Quanto à política, foi ele valoroso soldado e rígido magistrado. Mas, em geral, conservou-se afastado da vida pública e da política contemporânea, que contrastavam com o seu temperamento crítico e com o seu reto juízo. Julgava que devia servir a pátria conforme suas atitudes, vivendo justamente e formando cidadãos sábios, honestos, temperados - diversamente dos sofistas, que agiam para o próprio proveito e formavam grandes egoístas, capazes unicamente de se acometerem uns contra os outros e escravizar o próximo.

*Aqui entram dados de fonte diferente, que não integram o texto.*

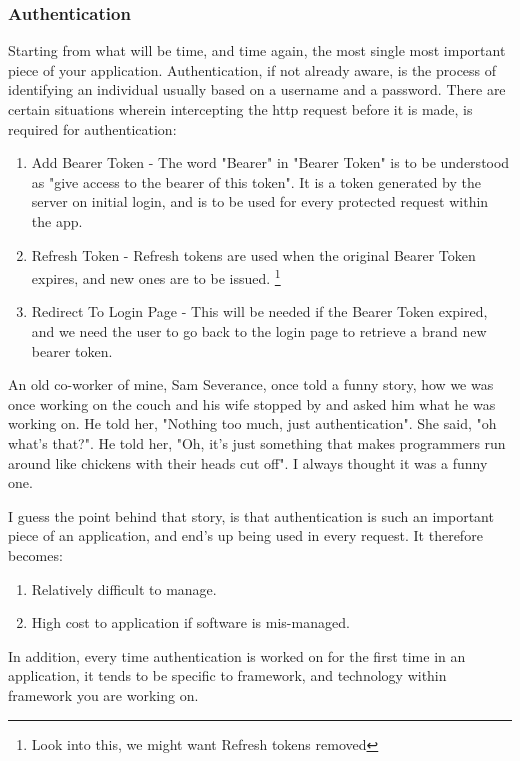 \subsubsection{ Authentication }
Starting from what will be time, and time again, the most single most important
piece of your application. Authentication, if not already aware, is the process 
of identifying an individual usually based on a username and a password. There
are certain situations wherein intercepting the http request before it is made,
is required for authentication:
\begin{enumerate}
\item Add Bearer Token - The word "Bearer" in "Bearer Token" is to be 
understood as "give access to the bearer of this token". It is a token 
generated by the server on initial login, and is to be used for every protected
request within the app. 
\item Refresh Token - Refresh tokens are used when the original Bearer Token
expires, and new ones are to be issued.
\footnote{Look into this, we might want Refresh tokens removed} 
\item Redirect To Login Page - This will be needed if the Bearer Token expired,
and we need the user to go back to the login page to retrieve a brand new 
bearer token. 
\end{enumerate}

An old co-worker of mine, Sam Severance, once told a funny story, how we was
once working on the couch and his wife stopped by and asked him what he was 
working on. He told her, "Nothing too much, just authentication". She said, "oh
what's that?". He told her, "Oh, it's just something that makes programmers run
around like chickens with their heads cut off". I always thought it was a funny
one. 

I guess the point behind that story, is that authentication is such an 
important piece of an application, and end's up being used in every request. It
therefore becomes: 
\begin{enumerate}
  \item Relatively difficult to manage.
  \item High cost to application if software is mis-managed. 
\end{enumerate}

In addition, every time authentication is worked on for the first time in an 
application, it tends to be specific to framework, and technology within 
framework you are working on. 

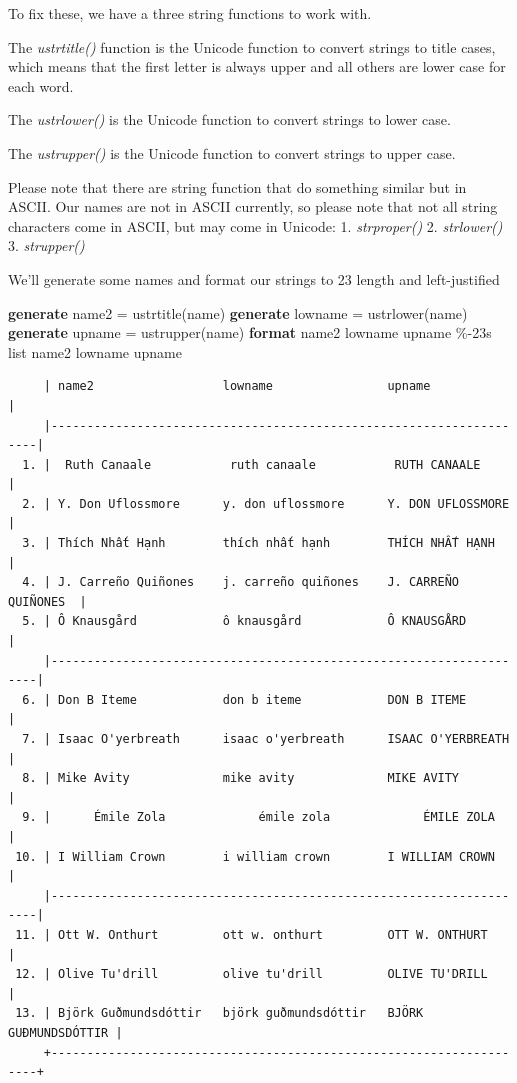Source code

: \documentclass[
]{book}
\newenvironment{Shaded}{\begin{snugshade}}{\end{snugshade}}
\newcommand{\BaseNTok}[1]{\textcolor[rgb]{0.00,0.00,0.81}{#1}}
\newcommand{\KeywordTok}[1]{\textcolor[rgb]{0.13,0.29,0.53}{\textbf{#1}}}
\newcommand{\NormalTok}[1]{#1}
\newcommand{\OtherTok}[1]{\textcolor[rgb]{0.56,0.35,0.01}{#1}}
\begin{document}
To fix these, we have a three string functions to work with.

The \emph{ustrtitle()} function is the Unicode function to convert strings to title cases, which means that the first letter is always upper and all others are lower case for each word.

The \emph{ustrlower()} is the Unicode function to convert strings to lower case.

The \emph{ustrupper()} is the Unicode function to convert strings to upper case.

Please note that there are string function that do something similar but in ASCII. Our names are not in ASCII currently, so please note that not all string characters come in ASCII, but may come in Unicode:
1. \emph{strproper()}
2. \emph{strlower()}
3. \emph{strupper()}

We'll generate some names and format our strings to 23 length and left-justified

\begin{Shaded}
\begin{Highlighting}[]
\KeywordTok{generate}\NormalTok{ name2 = ustrtitle(}\BaseNTok{name}\NormalTok{)}
\KeywordTok{generate}\NormalTok{ lowname = ustrlower(}\BaseNTok{name}\NormalTok{)}
\KeywordTok{generate}\NormalTok{ upname = ustrupper(}\BaseNTok{name}\NormalTok{)}
\KeywordTok{format}\NormalTok{ name2 lowname upname \%{-}23s}
\OtherTok{list}\NormalTok{ name2 lowname upname}
\end{Highlighting}
\end{Shaded}

\begin{verbatim}
     | name2                  lowname                upname               |
     |--------------------------------------------------------------------|
  1. |  Ruth Canaale           ruth canaale           RUTH CANAALE        |
  2. | Y. Don Uflossmore      y. don uflossmore      Y. DON UFLOSSMORE    |
  3. | Thích Nhất Hạnh        thích nhất hạnh        THÍCH NHẤT HẠNH      |
  4. | J. Carreño Quiñones    j. carreño quiñones    J. CARREÑO QUIÑONES  |
  5. | Ô Knausgård            ô knausgård            Ô KNAUSGÅRD          |
     |--------------------------------------------------------------------|
  6. | Don B Iteme            don b iteme            DON B ITEME          |
  7. | Isaac O'yerbreath      isaac o'yerbreath      ISAAC O'YERBREATH    |
  8. | Mike Avity             mike avity             MIKE AVITY           |
  9. |      Émile Zola             émile zola             ÉMILE ZOLA      |
 10. | I William Crown        i william crown        I WILLIAM CROWN      |
     |--------------------------------------------------------------------|
 11. | Ott W. Onthurt         ott w. onthurt         OTT W. ONTHURT       |
 12. | Olive Tu'drill         olive tu'drill         OLIVE TU'DRILL       |
 13. | Björk Guðmundsdóttir   björk guðmundsdóttir   BJÖRK GUÐMUNDSDÓTTIR |
     +--------------------------------------------------------------------+
\end{verbatim}
\end{document}
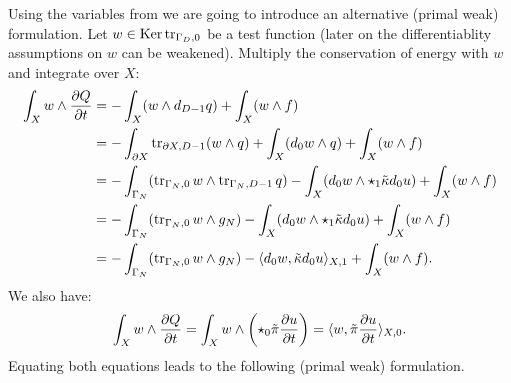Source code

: \begin{discussion}
  Using the variables from
  we are going to introduce an alternative (primal weak) formulation.
  Let $w \in \mathop{\rm Ker}\nolimits \mathop{\rm tr}\nolimits_{\Gamma_D, 0}$ be a test function
  (later on the differentiablity assumptions on $w$ can be weakened).
  Multiply the conservation of energy with $w$ and integrate over $X$:
  \begin{equation}
    \begin{split}
      \int_X w \wedge \frac{\partial Q}{\partial t}
      & = - \int_X (w \wedge d_{D - 1} q) + \int_X (w \wedge f) \\
      & = - \int_{\partial X} \mathop{\rm tr}\nolimits_{\partial X, D - 1} (w \wedge q)
        + \int_X (d_0 w \wedge q)
        + \int_X (w \wedge f) \\
      & =
        - \int_{\Gamma_N}
          (\mathop{\rm tr}\nolimits_{\Gamma_N, 0} w \wedge \mathop{\rm tr}\nolimits_{\Gamma_N, D - 1} q)
        - \int_X (d_0 w \wedge \star_1 \tilde{\kappa} d_0 u)
        + \int_X (w \wedge f) \\
      & = - \int_{\Gamma_N} (\mathop{\rm tr}\nolimits_{\Gamma_N, 0} w \wedge g_N)
        - \int_X (d_0 w \wedge \star_1 \tilde{\kappa} d_0 u)
        + \int_X (w \wedge f) \\
      & = - \int_{\Gamma_N} (\mathop{\rm tr}\nolimits_{\Gamma_N, 0} w \wedge g_N)
        - \langle d_0 w,\tilde{\kappa} d_0 u\rangle_{X, 1}
        + \int_X (w \wedge f).
    \end{split}
  \end{equation}
  We also have:
  \begin{equation}
    \int_X w \wedge \frac{\partial Q}{\partial t}
    = \int_X w \wedge
      \left(\star_0 \tilde{\pi} \frac{\partial u}{\partial t}\right)
    =  \langle w,\tilde{\pi} \frac{\partial u}{\partial t}\rangle_{X, 0}.
  \end{equation}
  Equating both equations leads to the following (primal weak) formulation.
\end{discussion}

Ja vai longo este singelo comentário terminando com os meus parabens pelo blog e reflexoes que neles vão surgindo por V Excelencias e os quais vou lendo deliciosamente.
Fernando Monteiro

Nuno Jordão disse...

Caro Fernado Monteiro
Obrigado pelas suas palavras simpáticas e mais ainda pelo seu "pequeno", para mim grande contributo.